AVAILABLE DATA: Begin

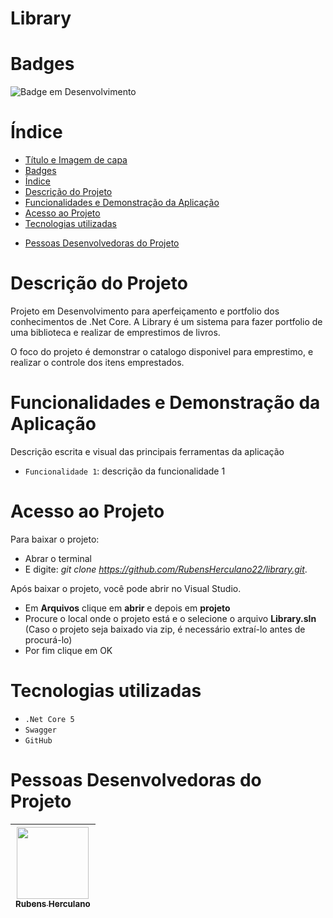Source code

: # Library

# Badges
![Badge em Desenvolvimento](http://img.shields.io/static/v1?label=STATUS&message=EM%20DESENVOLVIMENTO&color=GREEN&style=for-the-badge)

# Índice 

* [Título e Imagem de capa](#library)
* [Badges](#badges)
* [Índice](#índice)
* [Descrição do Projeto](#descrição-do-projeto)
* [Funcionalidades e Demonstração da Aplicação](#funcionalidades-e-demonstração-da-aplicação)
* [Acesso ao Projeto](#acesso-ao-projeto)
* [Tecnologias utilizadas](#tecnologias-utilizadas)
<!--* [Pessoas Contribuidoras](#pessoas-contribuidoras)-->
* [Pessoas Desenvolvedoras do Projeto](#pessoas-desenvolvedoras-do-projeto)
<!--* [Licença](#licença)-->
<!-- * [Conclusão](#conclusão)-->

# Descrição do Projeto
Projeto em Desenvolvimento para aperfeiçamento e portfolio dos conhecimentos de .Net Core. A Library é um sistema para fazer portfolio de uma biblioteca e realizar de emprestimos de livros.

O foco do projeto é demonstrar o catalogo disponivel para emprestimo, e realizar o controle dos itens emprestados.

# Funcionalidades e Demonstração da Aplicação
<!--funcionalidade -->
Descrição escrita e visual das principais ferramentas da aplicação
- `Funcionalidade 1`: descrição da funcionalidade 1

# Acesso ao Projeto
Para baixar o projeto:
- Abrar o terminal
- E digite: *git clone https://github.com/RubensHerculano22/library.git*.

Após baixar o projeto, você pode abrir no Visual Studio.
- Em **Arquivos** clique em **abrir** e depois em **projeto**
- Procure o local onde o projeto está e o selecione o arquivo **Library.sln** (Caso o projeto seja baixado via zip, é necessário extraí-lo antes de procurá-lo)
- Por fim clique em OK

# Tecnologias utilizadas
- `.Net Core 5`
- `Swagger`
- `GitHub`

# Pessoas Desenvolvedoras do Projeto
| [<img loading="lazy" src="https://avatars.githubusercontent.com/u/49572567?v=4" width=115><br><sub>Rubens Herculano</sub>](https://github.com/RubensHerculano22) |
| :---: |
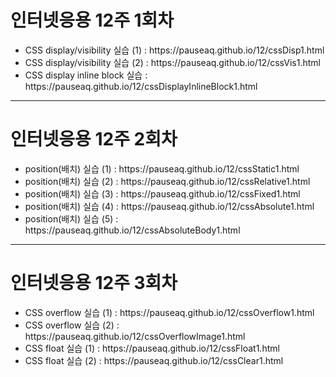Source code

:<h1>인터넷응용 12주 1회차</h1>
<ul>
	<li>CSS display/visibility 실습 (1) : https://pauseaq.github.io/12/cssDisp1.html</li>
	<li>CSS display/visibility 실습 (2) : https://pauseaq.github.io/12/cssVis1.html</li>
	<li>CSS display inline block 실습 : https://pauseaq.github.io/12/cssDisplayInlineBlock1.html</li>
</ul>

<hr>

<h1>인터넷응용 12주 2회차</h1>
<ul>
	<li>position(배치) 실습 (1) : https://pauseaq.github.io/12/cssStatic1.html</li>
	<li>position(배치) 실습 (2) : https://pauseaq.github.io/12/cssRelative1.html</li>
	<li>position(배치) 실습 (3) : https://pauseaq.github.io/12/cssFixed1.html</li>
	<li>position(배치) 실습 (4) : https://pauseaq.github.io/12/cssAbsolute1.html</li>
	<li>position(배치) 실습 (5) : https://pauseaq.github.io/12/cssAbsoluteBody1.html</li>
</ul>

<hr>

<h1>인터넷응용 12주 3회차</h1>
<ul>
	<li>CSS overflow 실습 (1) : https://pauseaq.github.io/12/cssOverflow1.html</li>
	<li>CSS overflow 실습 (2) : https://pauseaq.github.io/12/cssOverflowImage1.html</li>
	<li>CSS float 실습 (1) : https://pauseaq.github.io/12/cssFloat1.html</li>
	<li>CSS float 실습 (2) : https://pauseaq.github.io/12/cssClear1.html</li>
</ul>
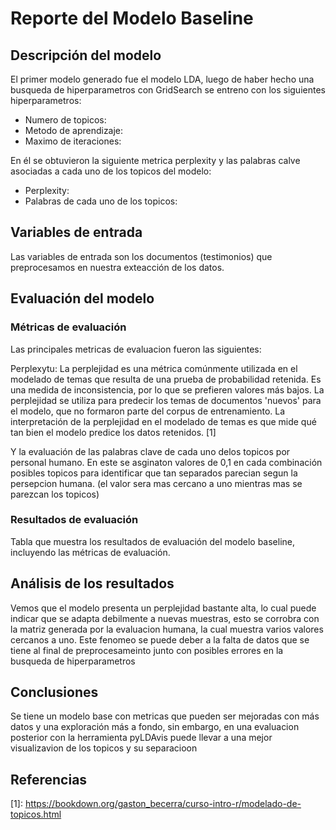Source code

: # Reporte del Modelo Baseline

## Descripción del modelo

El primer modelo generado fue el modelo LDA, luego de haber hecho una busqueda de hiperparametros con GridSearch se entreno con los siguientes hiperparametros:

* Numero de topicos:
* Metodo de aprendizaje:
* Maximo de iteraciones:

En él se obtuvieron la siguiente metrica perplexity y las palabras calve asociadas a cada uno de los topicos del modelo:


- Perplexity:
- Palabras de cada uno de los topicos:

## Variables de entrada

Las variables de entrada son los documentos (testimonios) que preprocesamos en nuestra exteacción de los datos.

## Evaluación del modelo

### Métricas de evaluación

Las principales metricas de evaluacion fueron las siguientes:

Perplexytu:
La perplejidad es una métrica comúnmente utilizada en el modelado de temas que resulta de una prueba de probabilidad retenida. Es una medida de inconsistencia, por lo que se prefieren valores más bajos. La perplejidad se utiliza para predecir los temas de documentos 'nuevos' para el modelo, que no formaron parte del corpus de entrenamiento. La interpretación de la perplejidad en el modelado de temas es que mide qué tan bien el modelo predice los datos retenidos. [1]

Y la evaluación de las palabras clave de cada uno delos topicos por personal humano. En este se asginaton valores de 0,1 en cada combinación posibles topicos para identificar que tan separados parecian segun la persepcion humana. (el valor sera mas cercano a uno mientras mas se parezcan los topicos)


### Resultados de evaluación

Tabla que muestra los resultados de evaluación del modelo baseline, incluyendo las métricas de evaluación.

## Análisis de los resultados

Vemos que el modelo presenta un perplejidad bastante alta, lo cual puede indicar que se adapta debilmente a nuevas muestras, esto se corrobra con la matriz generada por la evaluacion humana, la cual muestra varios valores cercanos a uno. Este fenomeo se puede deber a la falta de datos que se tiene al final de preprocesameinto junto con posibles errores en la busqueda de hiperparametros

## Conclusiones

Se tiene un modelo base con metricas que pueden ser mejoradas con más datos y una exploración más a fondo, sin embargo, en una evaluacion posterior con la herramienta pyLDAvis puede llevar a una mejor visualizavion de los topicos y su separacioon

## Referencias

[1\]: https://bookdown.org/gaston_becerra/curso-intro-r/modelado-de-topicos.html
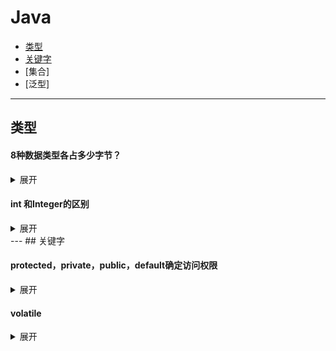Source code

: # Java

* [类型](#类型)
* [关键字](#关键字)
* [集合]
* [泛型]


------
## 类型

#### 8种数据类型各占多少字节？
<details>
<summary>展开</summary>

类型 | 字节数
---|---
int | 4
short | 2
long | 8
byte | 1
float | 4
double | 8
char | 2
boolean | 1
</details>

#### int 和Integer的区别
<details>
<summary>展开</summary>
1.  Integer是int的包装类，int则是java的一种基本数据类型。  
2.  Integer变量必须实例化后才能使用，而int变量不需要。  
3.  Integer实际是对象的引用，当new一个Integer时，实际上是生成一个指针指向此对象；而int则是直接存储数据值。  
4.  Integer的默认值是null，int的默认值是0。  

</details>
---
## 关键字

#### protected，private，public，default确定访问权限
<details>
<summary>展开</summary>

|关键字|类内部|本包|子孙类|其他包|
|-|-|-|-|-|
|public|可以|可以|可以|可以|
|protected|可以|可以|可以|不可以|
|default|可以|可以|不可以|不可以|
|private|可以|不可以|不可以|不可以|

protected：本包和所有子类都可见（本包中的子类非子类均可访问，不同包中的子类可以访问，不是子类不能访问）

</details>

#### volatile
<details>
<summary>展开</summary>


</details>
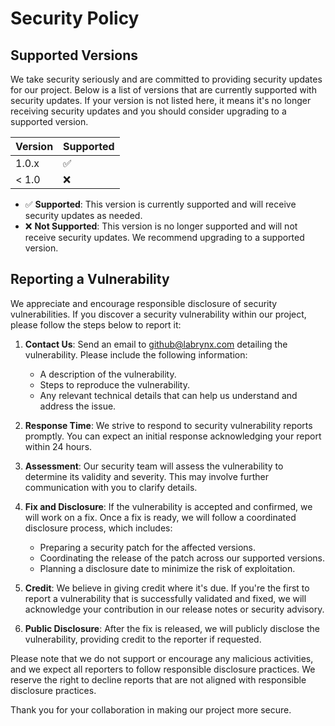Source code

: # Security Policy

## Supported Versions

We take security seriously and are committed to providing security updates for our project. Below is a list of versions that are currently supported with security updates. If your version is not listed here, it means it's no longer receiving security updates and you should consider upgrading to a supported version.

| Version | Supported          |
| ------- | ------------------ |
| 1.0.x   | :white_check_mark: |
| < 1.0   | :x:                |

- :white_check_mark: **Supported**: This version is currently supported and will receive security updates as needed.
- :x: **Not Supported**: This version is no longer supported and will not receive security updates. We recommend upgrading to a supported version.

## Reporting a Vulnerability

We appreciate and encourage responsible disclosure of security vulnerabilities. If you discover a security vulnerability within our project, please follow the steps below to report it:

1. **Contact Us**: Send an email to [github@labrynx.com](mailto:github@labrynx.com) detailing the vulnerability. Please include the following information:
   - A description of the vulnerability.
   - Steps to reproduce the vulnerability.
   - Any relevant technical details that can help us understand and address the issue.

2. **Response Time**: We strive to respond to security vulnerability reports promptly. You can expect an initial response acknowledging your report within 24 hours.

3. **Assessment**: Our security team will assess the vulnerability to determine its validity and severity. This may involve further communication with you to clarify details.

4. **Fix and Disclosure**: If the vulnerability is accepted and confirmed, we will work on a fix. Once a fix is ready, we will follow a coordinated disclosure process, which includes:
   - Preparing a security patch for the affected versions.
   - Coordinating the release of the patch across our supported versions.
   - Planning a disclosure date to minimize the risk of exploitation.

5. **Credit**: We believe in giving credit where it's due. If you're the first to report a vulnerability that is successfully validated and fixed, we will acknowledge your contribution in our release notes or security advisory.

6. **Public Disclosure**: After the fix is released, we will publicly disclose the vulnerability, providing credit to the reporter if requested.

Please note that we do not support or encourage any malicious activities, and we expect all reporters to follow responsible disclosure practices. We reserve the right to decline reports that are not aligned with responsible disclosure practices.

Thank you for your collaboration in making our project more secure.
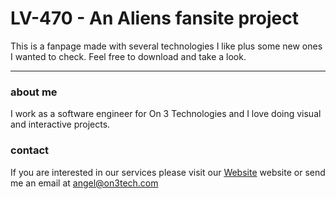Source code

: # LV-470 - An Aliens fansite project

This is a fanpage made with several technologies I like plus some new ones I wanted to check.
Feel free to download and take a look.

---

### about me

I work as a software engineer for On 3 Technologies and I love doing visual and interactive projects.

### contact

If you are interested in our services please visit our [Website](https://on3tech.com/) website or send me an email at <angel@on3tech.com>
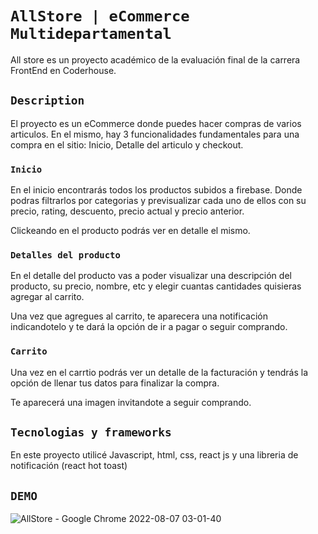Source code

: # `AllStore | eCommerce Multidepartamental   `

All store es un proyecto académico de la evaluación final de la carrera FrontEnd en Coderhouse.

## `Description`

El proyecto es un eCommerce donde puedes hacer compras de varios articulos. En el mismo, hay 3 funcionalidades fundamentales para una compra en el sitio: Inicio, Detalle del articulo y checkout. 

### `Inicio`

En el inicio encontrarás todos los productos subidos a firebase. Donde podras filtrarlos por categorias y previsualizar cada uno de ellos con su precio, rating, descuento, precio actual y precio anterior. 

Clickeando en el producto podrás ver en detalle el mismo.

### `Detalles del producto`

En el detalle del producto vas a poder visualizar una descripción del producto, su precio, nombre, etc y elegir cuantas cantidades quisieras agregar al carrito.

Una vez que agregues al carrito, te aparecera una notificación indicandotelo y  te dará la opción de ir a pagar o seguir comprando.

### `Carrito`
Una vez en el carrtio podrás ver un detalle de la facturación y tendrás la opción de llenar tus datos para finalizar la compra.

Te aparecerá una imagen invitandote a seguir comprando. 


## `Tecnologias y frameworks`

En este proyecto utilicé Javascript, html, css, react js y una libreria de notificación (react hot toast)

## `DEMO`


![AllStore - Google Chrome 2022-08-07 03-01-40](https://user-images.githubusercontent.com/96397176/183277625-3e89ccd3-41b5-4653-ad8a-1029f696579c.gif)

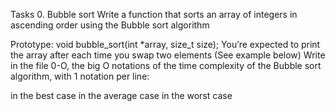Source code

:Tasks
0. Bubble sort
Write a function that sorts an array of integers in ascending order using the Bubble sort algorithm

Prototype: void bubble_sort(int *array, size_t size);
You’re expected to print the array after each time you swap two elements (See example below)
Write in the file 0-O, the big O notations of the time complexity of the Bubble sort algorithm, with 1 notation per line:

in the best case
in the average case
in the worst case

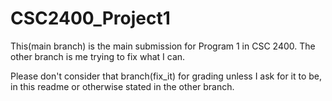 # CSC2400_Project1
This(main branch) is the main submission for Program 1 in CSC 2400. The other branch is me trying to fix what I can. 

Please don't consider that branch(fix_it) for grading unless I ask for it to be, in this readme or otherwise stated in the other branch. 
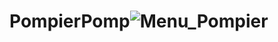# PompierPomp![Menu_Pompier](https://user-images.githubusercontent.com/22080463/187019075-3304bd83-adf0-41fe-a23b-be0098b60b37.png)
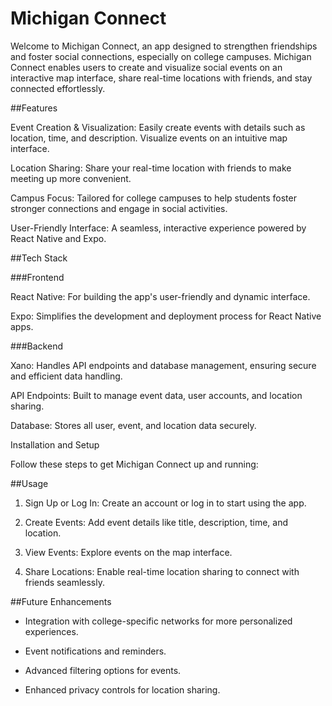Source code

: # Michigan Connect

Welcome to Michigan Connect, an app designed to strengthen friendships and foster social connections, especially on college campuses. Michigan Connect enables users to create and visualize social events on an interactive map interface, share real-time locations with friends, and stay connected effortlessly.

##Features

Event Creation & Visualization: Easily create events with details such as location, time, and description. Visualize events on an intuitive map interface.

Location Sharing: Share your real-time location with friends to make meeting up more convenient.

Campus Focus: Tailored for college campuses to help students foster stronger connections and engage in social activities.

User-Friendly Interface: A seamless, interactive experience powered by React Native and Expo.

##Tech Stack

###Frontend

React Native: For building the app's user-friendly and dynamic interface.

Expo: Simplifies the development and deployment process for React Native apps.

###Backend

Xano: Handles API endpoints and database management, ensuring secure and efficient data handling.

API Endpoints: Built to manage event data, user accounts, and location sharing.

Database: Stores all user, event, and location data securely.

Installation and Setup

Follow these steps to get Michigan Connect up and running:

##Usage

1. Sign Up or Log In: Create an account or log in to start using the app.

2. Create Events: Add event details like title, description, time, and location.

3. View Events: Explore events on the map interface.

4. Share Locations: Enable real-time location sharing to connect with friends seamlessly.

##Future Enhancements

* Integration with college-specific networks for more personalized experiences.

* Event notifications and reminders.

* Advanced filtering options for events.

* Enhanced privacy controls for location sharing.
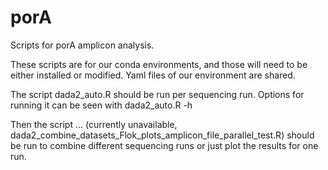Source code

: # porA
Scripts for porA amplicon analysis. 

These scripts are for our conda environments, and those will need to be either installed or modified. Yaml files of our environment are shared. 


The script dada2_auto.R should be run per sequencing run. Options for running it can be seen with dada2_auto.R -h 

Then the script ... (currently unavailable, dada2_combine_datasets_Flok_plots_amplicon_file_parallel_test.R) should be run to combine different sequencing runs or just plot the results for one run. 
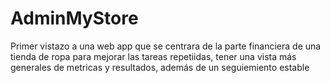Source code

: 
# AdminMyStore

Primer vistazo a una web app que se centrara de la parte financiera de una tienda de ropa para mejorar las tareas repetiidas, tener una vista más generales de metricas y resultados, además de un seguiemiento estable
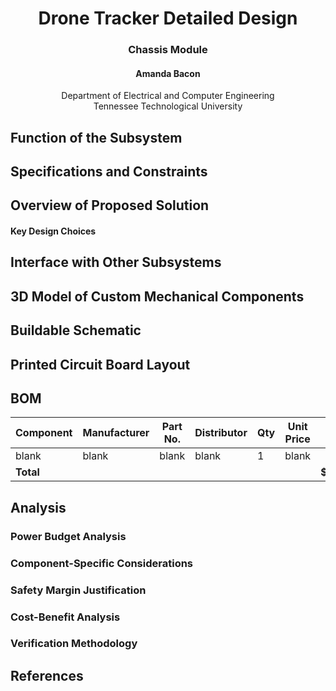 # <div align="center"> Drone Tracker Detailed Design
### <div align="center"> Chassis Module
#### <div align="center"> Amanda Bacon
<div align="center"> Department of Electrical and Computer Engineering <br>
Tennessee Technological University
<div align="left">
  
## Function of the Subsystem


## Specifications and Constraints

## Overview of Proposed Solution

#### Key Design Choices

## Interface with Other Subsystems


## 3D Model of Custom Mechanical Components

## Buildable Schematic 


## Printed Circuit Board Layout

## BOM

| Component               | Manufacturer | Part No.    | Distributor | Qty | Unit Price | Total  |
|-------------------------|--------------|-------------|------------|-----|------------|--------|
| blank                   | blank        | blank       | blank      | 1   |  blank     |        |
| **Total**               |              |             |            |     |            | **$blank**|

## Analysis

### Power Budget Analysis

### Component-Specific Considerations

### Safety Margin Justification


### Cost-Benefit Analysis

### Verification Methodology



## References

AVAILABLE DATA: End

## REQUIREMENT
Which lines of the listing contain the string "Total"? Copy each of them.

## RESULT BELOW
| Component               | Manufacturer | Part No.    | Distributor | Qty | Unit Price | Total  |
| **Total**               |              |             |            |     |            | **$blank**|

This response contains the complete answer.